→ **PROBLEM DESCRIPTION**:
Copy out each line in the material below that has the word "estancadas".

→ **MATERIAL FOR THE TASK**:
= = =

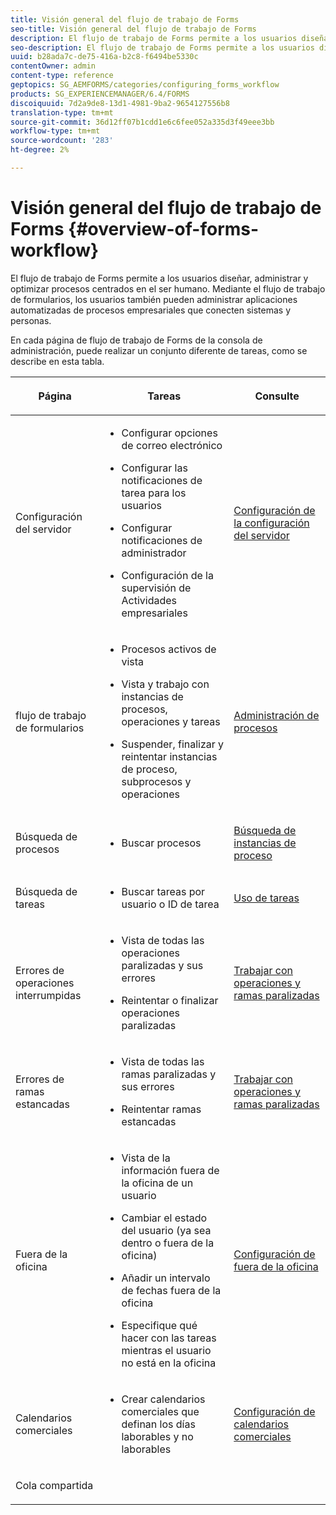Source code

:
 ```yaml
---
title: Visión general del flujo de trabajo de Forms
seo-title: Visión general del flujo de trabajo de Forms
description: El flujo de trabajo de Forms permite a los usuarios diseñar, administrar y optimizar procesos centrados en el ser humano. Mediante el flujo de trabajo de formularios, los usuarios también pueden administrar aplicaciones automatizadas de procesos empresariales que conecten sistemas y personas.
seo-description: El flujo de trabajo de Forms permite a los usuarios diseñar, administrar y optimizar procesos centrados en el ser humano. Mediante el flujo de trabajo de formularios, los usuarios también pueden administrar aplicaciones automatizadas de procesos empresariales que conecten sistemas y personas.
uuid: b28ada7c-de75-416a-b2c8-f6494be5330c
contentOwner: admin
content-type: reference
geptopics: SG_AEMFORMS/categories/configuring_forms_workflow
products: SG_EXPERIENCEMANAGER/6.4/FORMS
discoiquuid: 7d2a9de8-13d1-4981-9ba2-9654127556b8
translation-type: tm+mt
source-git-commit: 36d12ff07b1cdd1e6c6fee052a335d3f49eee3bb
workflow-type: tm+mt
source-wordcount: '283'
ht-degree: 2%

---
```



# Visión general del flujo de trabajo de Forms {#overview-of-forms-workflow}

El flujo de trabajo de Forms permite a los usuarios diseñar, administrar y optimizar procesos centrados en el ser humano. Mediante el flujo de trabajo de formularios, los usuarios también pueden administrar aplicaciones automatizadas de procesos empresariales que conecten sistemas y personas.

En cada página de flujo de trabajo de Forms de la consola de administración, puede realizar un conjunto diferente de tareas, como se describe en esta tabla.

<table>
 <thead>
  <tr>
   <th><p>Página</p></th> 
   <th><p>Tareas</p></th> 
   <th><p>Consulte</p></th> 
  </tr> 
 </thead> 
 <tbody>
  <tr>
   <td><p>Configuración del servidor</p></td> 
   <td>
    <ul>
     <li><p>Configurar opciones de correo electrónico</p></li>
     <li><p>Configurar las notificaciones de tarea para los usuarios</p></li>
     <li><p>Configurar notificaciones de administrador</p></li>
     <li><p>Configuración de la supervisión de Actividades empresariales </p></li>
    </ul></td> 
   <td><p><a href="/help/forms/using/admin-help/configuring-server-settings.md#configuring-server-settings">Configuración de la configuración del servidor</a></p></td> 
  </tr> 
  <tr>
   <td><p>flujo de trabajo de formularios</p></td> 
   <td>
    <ul>
     <li><p>Procesos activos de vista</p></li>
     <li><p>Vista y trabajo con instancias de procesos, operaciones y tareas</p></li>
     <li><p>Suspender, finalizar y reintentar instancias de proceso, subprocesos y operaciones</p></li>
    </ul></td> 
   <td><p><a href="/help/forms/using/admin-help/processes.md#managing-processes">Administración de procesos</a></p></td> 
  </tr> 
  <tr>
   <td><p>Búsqueda de procesos</p></td> 
   <td>
    <ul>
     <li><p>Buscar procesos</p></li>
    </ul></td> 
   <td><p><a href="/help/forms/using/admin-help/searching-process-instances.md#searching-for-process-instances">Búsqueda de instancias de proceso</a></p></td> 
  </tr> 
  <tr>
   <td><p>Búsqueda de tareas</p></td> 
   <td>
    <ul>
     <li><p>Buscar tareas por usuario o ID de tarea</p></li>
    </ul></td> 
   <td><p><a href="/help/forms/using/admin-help/tasks.md#working-with-tasks">Uso de tareas</a></p></td> 
  </tr> 
  <tr>
   <td><p>Errores de operaciones interrumpidas</p></td> 
   <td>
    <ul>
     <li><p>Vista de todas las operaciones paralizadas y sus errores</p></li>
     <li><p>Reintentar o finalizar operaciones paralizadas</p></li>
    </ul></td> 
   <td><p><a href="/help/forms/using/admin-help/stalled-operations-branches.md#working-with-stalled-operations-and-branches">Trabajar con operaciones y ramas paralizadas</a></p></td> 
  </tr> 
  <tr>
   <td><p>Errores de ramas estancadas</p></td> 
   <td>
    <ul>
     <li><p>Vista de todas las ramas paralizadas y sus errores</p></li>
     <li><p>Reintentar ramas estancadas</p></li>
    </ul></td> 
   <td><p><a href="/help/forms/using/admin-help/stalled-operations-branches.md#working-with-stalled-operations-and-branches">Trabajar con operaciones y ramas paralizadas</a></p></td> 
  </tr> 
  <tr>
   <td><p>Fuera de la oficina</p></td> 
   <td>
    <ul>
     <li><p>Vista de la información fuera de la oficina de un usuario</p></li>
     <li><p>Cambiar el estado del usuario (ya sea dentro o fuera de la oficina)</p></li>
     <li><p>Añadir un intervalo de fechas fuera de la oficina </p></li>
     <li><p>Especifique qué hacer con las tareas mientras el usuario no está en la oficina</p></li>
    </ul></td> 
   <td><p><a href="/help/forms/using/admin-help/configuring-out-office-settings.md#configuring-out-of-office-settings">Configuración de fuera de la oficina</a></p></td> 
  </tr> 
  <tr>
   <td><p>Calendarios comerciales</p></td> 
   <td>
    <ul>
     <li><p>Crear calendarios comerciales que definan los días laborables y no laborables</p></li>
    </ul></td> 
   <td><p><a href="/help/forms/using/admin-help/configuring-business-calendars.md#configuring-business-calendars">Configuración de calendarios comerciales</a></p></td> 
  </tr> 
  <tr>
   <td><p>Cola compartida</p></td> 
   <td><p></p></td> 
   <td><p></p></td> 
  </tr> 
 </tbody> 
</table>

= = =

→ **RESULT BELOW**:
   <td><p>Errores de ramas estancadas</p></td> 
     <li><p>Reintentar ramas estancadas</p></li>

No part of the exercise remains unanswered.